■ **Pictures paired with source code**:

--------

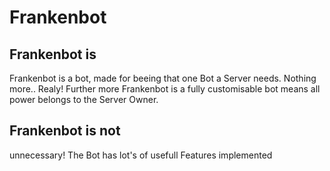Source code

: # Frankenbot
## Frankenbot is
Frankenbot is a bot, made for beeing that one Bot a Server needs. Nothing more.. Realy!
Further more Frankenbot is a fully customisable bot means all power belongs to the Server Owner.

## Frankenbot is not
unnecessary! The Bot has lot's of usefull Features implemented
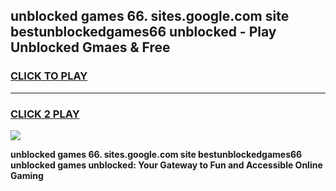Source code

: 
## unblocked games 66. sites.google.com site bestunblockedgames66 unblocked  - Play Unblocked Gmaes & Free
<h3>
<a href="https://news.freeplayer.one?title=unblocked_games_66._sites.google.com_site_bestunblockedgames66_unblocked_&ref=16F">CLICK TO PLAY</a></h3>
<hr>

<h3>
<a href="https://news.freeplayer.one?title=unblocked_games_66._sites.google.com_site_bestunblockedgames66_unblocked_&ref=16F">CLICK 2 PLAY</a>
  
</h3>

<a href="https://news.freeplayer.one?title=unblocked_games_66._sites.google.com_site_bestunblockedgames66_unblocked_&ref=16F/"><img src="https://clearcache.store/games.png"></a>


**unblocked games 66. sites.google.com site bestunblockedgames66 unblocked  games unblocked: Your Gateway to Fun and Accessible Online Gaming**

--------

■ **Task to complete**:
Tally the lines above in which the string "CLICK" occurs, and give the total with nothing added.

■ **Response**:
2